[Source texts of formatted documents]
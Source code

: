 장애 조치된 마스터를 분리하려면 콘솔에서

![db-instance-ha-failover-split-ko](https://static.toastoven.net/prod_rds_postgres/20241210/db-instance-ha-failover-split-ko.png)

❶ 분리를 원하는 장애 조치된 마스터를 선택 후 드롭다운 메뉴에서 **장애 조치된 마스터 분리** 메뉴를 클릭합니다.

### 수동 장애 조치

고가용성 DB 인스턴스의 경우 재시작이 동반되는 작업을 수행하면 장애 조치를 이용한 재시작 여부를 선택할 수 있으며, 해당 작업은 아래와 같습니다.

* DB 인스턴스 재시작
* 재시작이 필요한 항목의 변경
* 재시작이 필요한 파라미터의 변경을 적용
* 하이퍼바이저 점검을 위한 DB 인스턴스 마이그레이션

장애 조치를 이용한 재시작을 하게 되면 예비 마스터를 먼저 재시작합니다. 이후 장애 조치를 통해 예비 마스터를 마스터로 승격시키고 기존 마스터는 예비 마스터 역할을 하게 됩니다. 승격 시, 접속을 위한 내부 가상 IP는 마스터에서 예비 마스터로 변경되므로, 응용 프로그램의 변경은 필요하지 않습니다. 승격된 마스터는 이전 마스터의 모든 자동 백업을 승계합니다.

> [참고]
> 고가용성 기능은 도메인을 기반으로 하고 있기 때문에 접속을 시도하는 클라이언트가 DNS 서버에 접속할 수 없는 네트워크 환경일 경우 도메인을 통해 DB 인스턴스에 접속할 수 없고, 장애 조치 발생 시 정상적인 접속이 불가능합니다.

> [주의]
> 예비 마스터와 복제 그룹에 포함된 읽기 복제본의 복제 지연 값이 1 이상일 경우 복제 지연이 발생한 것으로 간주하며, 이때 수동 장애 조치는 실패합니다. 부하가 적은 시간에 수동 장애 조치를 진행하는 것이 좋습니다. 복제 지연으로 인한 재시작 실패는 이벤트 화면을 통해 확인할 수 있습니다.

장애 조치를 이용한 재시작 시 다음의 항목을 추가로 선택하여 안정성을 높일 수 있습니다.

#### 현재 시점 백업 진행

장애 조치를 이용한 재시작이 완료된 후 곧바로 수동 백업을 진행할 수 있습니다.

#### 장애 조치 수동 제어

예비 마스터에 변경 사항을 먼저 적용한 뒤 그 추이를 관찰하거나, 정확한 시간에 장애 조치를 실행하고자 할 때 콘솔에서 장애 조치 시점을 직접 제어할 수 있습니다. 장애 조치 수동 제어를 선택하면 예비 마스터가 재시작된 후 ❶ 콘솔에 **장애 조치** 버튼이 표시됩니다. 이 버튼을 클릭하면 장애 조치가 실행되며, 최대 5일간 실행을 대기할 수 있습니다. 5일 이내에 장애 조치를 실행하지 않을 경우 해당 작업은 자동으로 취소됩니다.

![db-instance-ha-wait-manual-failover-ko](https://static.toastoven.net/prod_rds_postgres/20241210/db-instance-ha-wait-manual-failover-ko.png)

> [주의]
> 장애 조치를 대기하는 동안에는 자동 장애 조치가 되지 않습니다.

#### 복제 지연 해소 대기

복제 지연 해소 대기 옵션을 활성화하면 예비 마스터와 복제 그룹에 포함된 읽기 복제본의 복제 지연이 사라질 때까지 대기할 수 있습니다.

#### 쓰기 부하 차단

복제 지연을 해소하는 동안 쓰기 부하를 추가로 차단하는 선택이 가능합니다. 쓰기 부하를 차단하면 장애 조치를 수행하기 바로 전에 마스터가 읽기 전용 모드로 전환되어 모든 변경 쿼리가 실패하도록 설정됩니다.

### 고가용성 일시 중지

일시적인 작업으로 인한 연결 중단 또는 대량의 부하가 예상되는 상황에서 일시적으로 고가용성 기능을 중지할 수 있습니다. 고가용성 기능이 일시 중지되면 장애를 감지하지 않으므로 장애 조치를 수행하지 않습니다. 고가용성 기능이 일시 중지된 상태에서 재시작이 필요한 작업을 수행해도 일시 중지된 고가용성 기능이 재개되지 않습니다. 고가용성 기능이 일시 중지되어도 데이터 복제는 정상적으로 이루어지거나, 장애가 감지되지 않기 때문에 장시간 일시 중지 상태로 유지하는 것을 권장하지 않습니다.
--
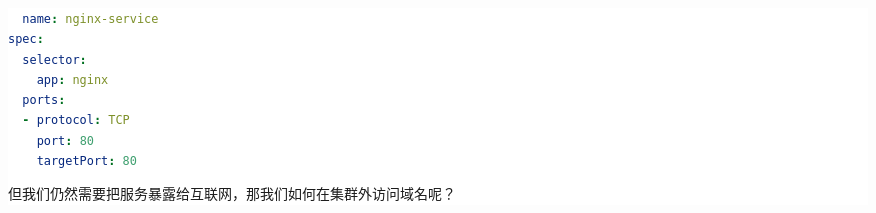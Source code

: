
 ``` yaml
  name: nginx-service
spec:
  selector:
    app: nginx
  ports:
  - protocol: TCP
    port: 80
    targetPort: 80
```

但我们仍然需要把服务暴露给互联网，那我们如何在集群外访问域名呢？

Activity: In the records above, find the line with "### 수동 장애 조치"; write out exactly that line and each one after it, stopping after the line with "#### 장애 조치 수동 제어".

Response box:
### 수동 장애 조치

고가용성 DB 인스턴스의 경우 재시작이 동반되는 작업을 수행하면 장애 조치를 이용한 재시작 여부를 선택할 수 있으며, 해당 작업은 아래와 같습니다.

* DB 인스턴스 재시작
* 재시작이 필요한 항목의 변경
* 재시작이 필요한 파라미터의 변경을 적용
* 하이퍼바이저 점검을 위한 DB 인스턴스 마이그레이션

장애 조치를 이용한 재시작을 하게 되면 예비 마스터를 먼저 재시작합니다. 이후 장애 조치를 통해 예비 마스터를 마스터로 승격시키고 기존 마스터는 예비 마스터 역할을 하게 됩니다. 승격 시, 접속을 위한 내부 가상 IP는 마스터에서 예비 마스터로 변경되므로, 응용 프로그램의 변경은 필요하지 않습니다. 승격된 마스터는 이전 마스터의 모든 자동 백업을 승계합니다.

> [참고]
> 고가용성 기능은 도메인을 기반으로 하고 있기 때문에 접속을 시도하는 클라이언트가 DNS 서버에 접속할 수 없는 네트워크 환경일 경우 도메인을 통해 DB 인스턴스에 접속할 수 없고, 장애 조치 발생 시 정상적인 접속이 불가능합니다.

> [주의]
> 예비 마스터와 복제 그룹에 포함된 읽기 복제본의 복제 지연 값이 1 이상일 경우 복제 지연이 발생한 것으로 간주하며, 이때 수동 장애 조치는 실패합니다. 부하가 적은 시간에 수동 장애 조치를 진행하는 것이 좋습니다. 복제 지연으로 인한 재시작 실패는 이벤트 화면을 통해 확인할 수 있습니다.

장애 조치를 이용한 재시작 시 다음의 항목을 추가로 선택하여 안정성을 높일 수 있습니다.

#### 현재 시점 백업 진행

장애 조치를 이용한 재시작이 완료된 후 곧바로 수동 백업을 진행할 수 있습니다.

#### 장애 조치 수동 제어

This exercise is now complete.